Une étude a comparé 100 mg d'olorinab trois fois par jour (n=8) à 25 mg d'olorinab trois fois par jour (n=6) chez des patients atteints de MC. L'intensité de la douleur a été mesurée par une réduction de 30 % du score moyen hebdomadaire d'intensité de la douleur abdominale pour le groupe 100 mg (n=5) et le groupe 25 mg (n=6). Les données probantes sont très incertaines quant à l'effet de ce traitement sur l'intensité de la douleur (RR 0,66, IC à 95 % 0,38 à 1,15). Le succès du traitement et la fréquence de la douleur n'ont pas été rapportés.

Une étude a comparé l'entraînement à la relaxation (n=28) à une liste d'attente (n=28) chez des patients atteints de MICI. Les données probantes ont très incertaines quant à l'effet de ce traitement sur l'intensité de la douleur (DM -0,72, IC à 95 % -1,85 à 0,41). Le succès du traitement et la fréquence de la douleur n'ont pas été rapportés.

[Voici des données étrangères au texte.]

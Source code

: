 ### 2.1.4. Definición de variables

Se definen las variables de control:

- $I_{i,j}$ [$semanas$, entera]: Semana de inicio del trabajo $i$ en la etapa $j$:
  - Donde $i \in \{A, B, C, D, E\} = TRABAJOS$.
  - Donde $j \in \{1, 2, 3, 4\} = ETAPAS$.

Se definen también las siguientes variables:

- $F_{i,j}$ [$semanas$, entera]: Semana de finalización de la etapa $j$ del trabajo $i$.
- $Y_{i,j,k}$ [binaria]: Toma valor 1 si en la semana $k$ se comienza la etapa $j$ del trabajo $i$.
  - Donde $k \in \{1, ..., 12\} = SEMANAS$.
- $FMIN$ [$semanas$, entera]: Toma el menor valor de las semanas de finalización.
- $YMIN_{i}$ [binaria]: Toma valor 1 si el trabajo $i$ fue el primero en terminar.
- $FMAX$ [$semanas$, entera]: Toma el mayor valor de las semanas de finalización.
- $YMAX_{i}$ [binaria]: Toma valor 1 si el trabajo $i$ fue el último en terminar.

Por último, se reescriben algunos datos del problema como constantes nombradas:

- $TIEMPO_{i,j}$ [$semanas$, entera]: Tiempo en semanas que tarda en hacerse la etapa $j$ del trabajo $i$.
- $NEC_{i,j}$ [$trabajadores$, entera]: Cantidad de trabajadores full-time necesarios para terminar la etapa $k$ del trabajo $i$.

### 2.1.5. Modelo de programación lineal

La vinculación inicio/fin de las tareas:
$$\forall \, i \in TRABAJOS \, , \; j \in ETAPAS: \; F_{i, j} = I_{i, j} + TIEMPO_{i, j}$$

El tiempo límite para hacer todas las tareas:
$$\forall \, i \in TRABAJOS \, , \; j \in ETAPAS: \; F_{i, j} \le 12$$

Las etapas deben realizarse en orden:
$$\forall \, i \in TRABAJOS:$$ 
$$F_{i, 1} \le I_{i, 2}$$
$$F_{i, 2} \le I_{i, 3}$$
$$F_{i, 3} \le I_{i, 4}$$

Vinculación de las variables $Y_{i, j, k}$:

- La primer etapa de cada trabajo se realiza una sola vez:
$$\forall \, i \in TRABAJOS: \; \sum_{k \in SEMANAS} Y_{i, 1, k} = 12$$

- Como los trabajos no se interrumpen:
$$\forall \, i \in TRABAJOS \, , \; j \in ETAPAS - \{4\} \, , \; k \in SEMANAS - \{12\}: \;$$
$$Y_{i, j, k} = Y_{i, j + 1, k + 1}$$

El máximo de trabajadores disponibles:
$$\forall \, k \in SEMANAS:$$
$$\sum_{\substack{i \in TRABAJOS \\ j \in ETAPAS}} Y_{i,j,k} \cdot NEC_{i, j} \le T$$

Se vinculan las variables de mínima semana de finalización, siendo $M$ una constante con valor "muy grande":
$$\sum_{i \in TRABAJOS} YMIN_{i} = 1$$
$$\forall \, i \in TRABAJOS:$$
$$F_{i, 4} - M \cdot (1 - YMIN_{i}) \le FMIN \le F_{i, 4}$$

Une étude a comparé une éducation basée sur internet (n=30) avec une éducation basée sur un livre (n=30) chez des patients atteints de MICI. Les données probantes sont très incertaines quant à l'effet de ce traitement sur l'intensité de la douleur (DM -0,13, IC à 95 % -1,25 à 0,99). Le succès du traitement et la fréquence de la douleur n'ont pas été rapportés.

Une étude a comparé le yoga (n=50) à l'absence de traitement (n=50) chez des patients atteints de MICI. Les données rapportées sur la réussite du traitement n'étaient pas claires. La fréquence et l'intensité de la douleur n'ont pas été rapportées.

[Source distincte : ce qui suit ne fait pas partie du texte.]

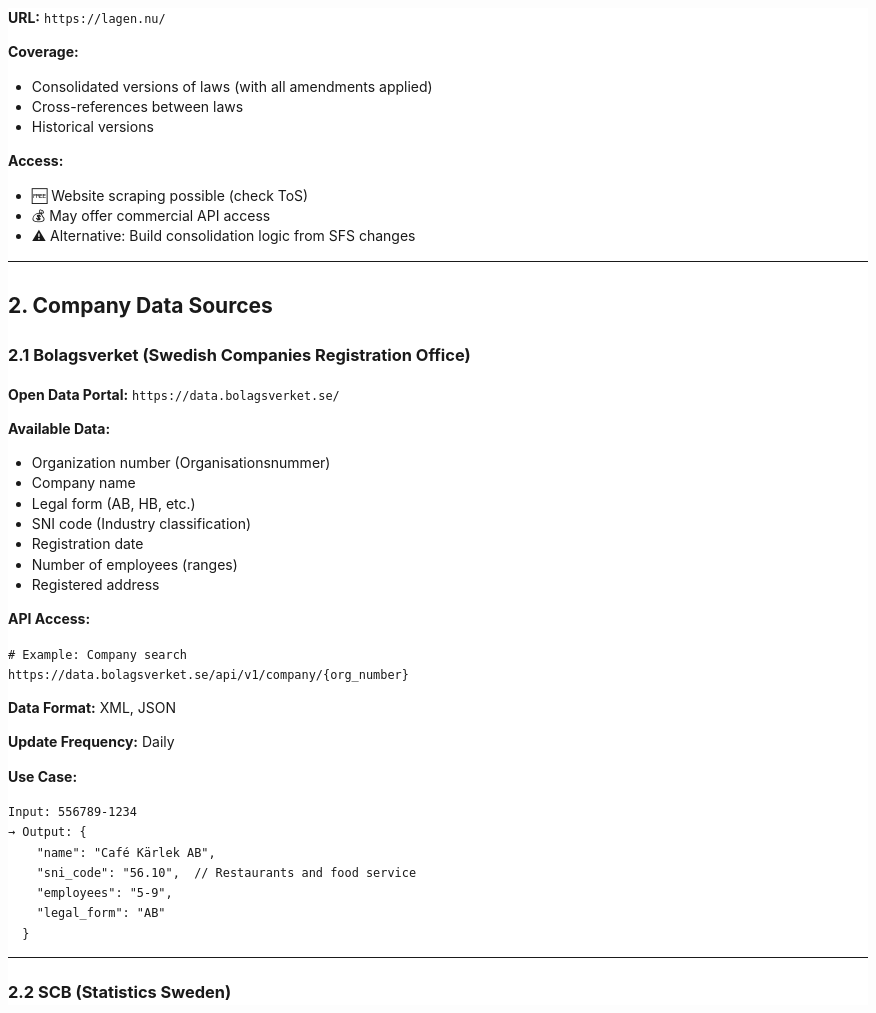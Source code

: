 **URL:** `https://lagen.nu/`

**Coverage:**
- Consolidated versions of laws (with all amendments applied)
- Cross-references between laws
- Historical versions

**Access:**
- 🆓 Website scraping possible (check ToS)
- 💰 May offer commercial API access
- ⚠️ Alternative: Build consolidation logic from SFS changes

---

## 2. Company Data Sources

### 2.1 Bolagsverket (Swedish Companies Registration Office)

**Open Data Portal:** `https://data.bolagsverket.se/`

**Available Data:**
- Organization number (Organisationsnummer)
- Company name
- Legal form (AB, HB, etc.)
- SNI code (Industry classification)
- Registration date
- Number of employees (ranges)
- Registered address

**API Access:**
```
# Example: Company search
https://data.bolagsverket.se/api/v1/company/{org_number}
```

**Data Format:** XML, JSON

**Update Frequency:** Daily

**Use Case:**
```
Input: 556789-1234
→ Output: {
    "name": "Café Kärlek AB",
    "sni_code": "56.10",  // Restaurants and food service
    "employees": "5-9",
    "legal_form": "AB"
  }
```

---

### 2.2 SCB (Statistics Sweden)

Une étude a comparé la stimulation transcrânienne par courant continu (n = 10) à la stimulation fictive (n = 10) chez des patients atteints de MICI. Il pourrait y avoir une amélioration de l'intensité de la douleur lorsque la stimulation transcrânienne par courant continu est comparée à la stimulation simulée (DM -1,65, IC à 95 % -3,29 à -0,01, données probantes d’un niveau de confiance faible). Le succès du traitement et la fréquence de la douleur n'ont pas été rapportés.

Une étude a comparé un régime à base de kéfir (bactéries Lactobacillus) à l'absence d'intervention chez les patients atteints de MICI et a fourni des données distinctes chez les participants atteints de MC. Les données probantes sont très incertaines quant à l'effet de ce traitement sur l'intensité de la douleur dans les MICI (DM 0,62, IC à 95 % 0,17 à 1,07) et la MC (DM -1,10, IC à 95 % -1,67 à -0,53). Le succès du traitement et la fréquence de la douleur n'ont pas été rapportés.

Les rapports sur nos critères de jugement secondaires étaient incohérents.

La plupart des effets indésirables ont été rapportés dans les études sur le trinitrate de glycéryle à libération entérique et sur l'olorinab. Dans l'étude sur le trinitrate de glycéryle à libération entérique, les événements indésirables étaient plus nombreux dans le groupe d'intervention. Dans l'étude sur l'olorinab, davantage d'effets indésirables ont été observés dans le bras de l'intervention à dose plus élevée. Dans les études sur les interventions non médicamenteuses, les événements indésirables ont eu tendance à être très faibles ou nuls. Cependant, aucun jugement clair concernant les effets indésirables ne peut être tiré pour aucune des interventions en raison du faible nombre d'événements.

L'anxiété et la dépression ont été mesurées et rapportées à la fin de l'intervention dans une seule étude ; par conséquent, aucune conclusion significative ne peut être tirée pour ce critère de jugement.